Savoir s'il y a une expérience à tenter est déjà quelque chose d'important. Dans son article concernant les hypothèses complotistes, Marie-Lou insiste sur un fait important : un énoncé, pour être recevable, doit admettre la réfutation (on le dit donc « réfutable », ou bien « falsifiable » au sens de Popper. J'ai tendance à préférer le premier mot, afin d'éviter les ambiguïtés possibles).
Si l'auteur du propos n'admet rien qui puisse venir réfuter son hypothèse, c'est que celle-ci n'est pas constructive : pour savoir si un raisonnement logique peut, ou ne peut pas, correspondre à la réalité, il faut qu'il contienne un élément vérifiable.

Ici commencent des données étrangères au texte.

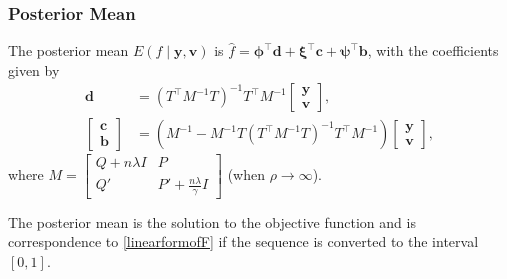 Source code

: \documentclass{beamer}
\begin{document}
\begin{frame}
\frametitle{Posterior Mean}


The posterior mean $E(f \mid \mathbf{y},\mathbf{v})$ is $\hat{f}  = \mathbf{\phi}^\top \mathbf{d}+\mathbf{\xi}^\top \mathbf{c}+\mathbf{\psi}^\top \mathbf{b}$, with the coefficients given by
\begin{align} 
\mathbf{d}&=\left(T^\top M^{-1}T\right)^{-1}T^\top M^{-1}\begin{bmatrix}\mathbf{y} \\ \mathbf{v} \end{bmatrix},\\
\begin{bmatrix}\mathbf{c}\\ \mathbf{b}\end{bmatrix} &=
\left(M^{-1}-M^{-1}T\left(T^\top M^{-1} T\right)^{-1}T^\top M^{-1}\right)\begin{bmatrix}\mathbf{y}\\ \mathbf{v} \end{bmatrix},
\end{align} 
where $M=\begin{bmatrix} Q+n\lambda I& P\\ Q'& P'+\frac{n\lambda}{\gamma}I \end{bmatrix}$ (when $\rho\rightarrow \infty$).

The posterior mean is the solution to the objective function and is correspondence to \eqref{linearformofF} if the sequence is converted to the interval $[0,1]$. 

\end{frame}


\end{document}
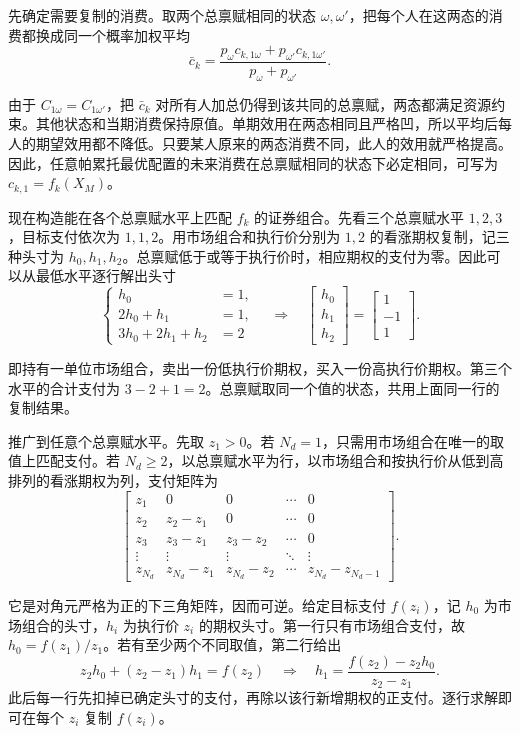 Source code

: \begin{solution}[label-content={证明},blank-type=none]
先确定需要复制的消费。取两个总禀赋相同的状态 $\omega,\omega'$，把每个人在这两态的消费都换成同一个概率加权平均
\[
 \bar c_k=
 \frac{p_\omega c_{k,1\omega}+p_{\omega'}c_{k,1\omega'}}
      {p_\omega+p_{\omega'}}.
\]

由于 $C_{1\omega}=C_{1\omega'}$，把 $\bar c_k$ 对所有人加总仍得到该共同的总禀赋，两态都满足资源约束。其他状态和当期消费保持原值。单期效用在两态相同且严格凹，所以平均后每人的期望效用都不降低。只要某人原来的两态消费不同，此人的效用就严格提高。因此，任意帕累托最优配置的未来消费在总禀赋相同的状态下必定相同，可写为 $c_{k,1}=f_k(X_M)$。

现在构造能在各个总禀赋水平上匹配 $f_k$ 的证券组合。先看三个总禀赋水平 $1,2,3$，目标支付依次为 $1,1,2$。用市场组合和执行价分别为 $1,2$ 的看涨期权复制，记三种头寸为 $h_0,h_1,h_2$。总禀赋低于或等于执行价时，相应期权的支付为零。因此可以从最低水平逐行解出头寸
\[
 \left\{
 \begin{aligned}
 h_0&=1,\\
 2h_0+h_1&=1,\\
 3h_0+2h_1+h_2&=2
 \end{aligned}
 \right.
 \quad\Longrightarrow\quad
 \begin{bmatrix}h_0\\h_1\\h_2\end{bmatrix}
 =\begin{bmatrix}1\\-1\\1\end{bmatrix}.
\]

即持有一单位市场组合，卖出一份低执行价期权，买入一份高执行价期权。第三个水平的合计支付为 $3-2+1=2$。总禀赋取同一个值的状态，共用上面同一行的复制结果。

推广到任意个总禀赋水平。先取 $z_1>0$。若 $N_d=1$，只需用市场组合在唯一的取值上匹配支付。若 $N_d\ge2$，以总禀赋水平为行，以市场组合和按执行价从低到高排列的看涨期权为列，支付矩阵为
\[
 \begin{bmatrix}
 z_1&0&0&\cdots&0\\
 z_2&z_2-z_1&0&\cdots&0\\
 z_3&z_3-z_1&z_3-z_2&\cdots&0\\
 \vdots&\vdots&\vdots&\ddots&\vdots\\
 z_{N_d}&z_{N_d}-z_1&z_{N_d}-z_2&\cdots&z_{N_d}-z_{N_d-1}
 \end{bmatrix}.
\]

它是对角元严格为正的下三角矩阵，因而可逆。给定目标支付 $f(z_i)$，记 $h_0$ 为市场组合的头寸，$h_i$ 为执行价 $z_i$ 的期权头寸。第一行只有市场组合支付，故 $h_0=f(z_1)/z_1$。若有至少两个不同取值，第二行给出
\[
 z_2h_0+(z_2-z_1)h_1=f(z_2)
 \quad\Longrightarrow\quad
 h_1=\frac{f(z_2)-z_2h_0}{z_2-z_1}.
\]
此后每一行先扣掉已确定头寸的支付，再除以该行新增期权的正支付。逐行求解即可在每个 $z_i$ 复制 $f(z_i)$。


\end{solution}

L'exemple classique à ce sujet est le raisonnement cyclique du type « toute action est égoïste », qui pose qu'une action altruiste vise avant tout à faire plaisir à la personne qui l'effectue. Par principe, ce raisonnement n'admet pas de réfutation possible (toute action proposée sera systématiquement réinterprétée comme étant égoïste), ce qui fait qu'il n'y a aucun moyen de vérifier sa validité.
Et chaque détail, même s'il semble négligeable, est important, car il participe, avec une myriade d'autres détails, à la situation globale.
Le forum Ubuntu-fr contient un sujet traitant du sexisme, dans lequel quelques unes des personnes que je cite de temps à autres dans ce blog interviennent. On y relève notamment un certain nombre de points qui ont l'air, au premier abord, anodins, et qui pourtant contribuent à rentre notre société sexiste.
Citons, entre autres points : le fait que l'on habille, dès la maternité, les filles en rose et les garçons en bleu. Le fait que les personnages féminins, dans nombre de BDs, soient souvent (re)présentés comme nécessairement « sexy » (voyez The Hawkeye Initiative). Les publicités pour tout et n'importe quoi, dont notamment celle qui a motivé l'ouverture du sujet. Ou encore les compliments que l'on fait spontanément aux petites filles et aux petits garçons (lisez les quatre premiers messages de cette page).
Ce message de Biaise, arrivé entre temps, exprime mieux que je ne le pourrais certaines considérations de cet ordre. Je ne peux que vous encourager à le lire.
On ne peut pas passer sa vie à réfléchir à tout, bien sûr. Mais quand une personne nous pointe un détail qui lui semble important, alors il est important de prendre ce détail en compte et d'y réfléchir un moment, plutôt que de le rejeter d'entrée de jeu comme nécessairement insignifiant.
En tant qu'êtres pensants et intelligents, ce que nous nous plaisons à prétendre être, savoir prendre du recul par rapport à nos propres automatismes me semble une attitude nécessaire.
J'en ai discuté avec Grünt récemment, et il a soulevé un point auquel je n'avais pas encore fait attention ; une expression que l'on nous sert quelquefois lorsque nous avançons des réflexions qui vont au delà de ce à quoi les gens pensent habituellement : « tu réfléchis trop ».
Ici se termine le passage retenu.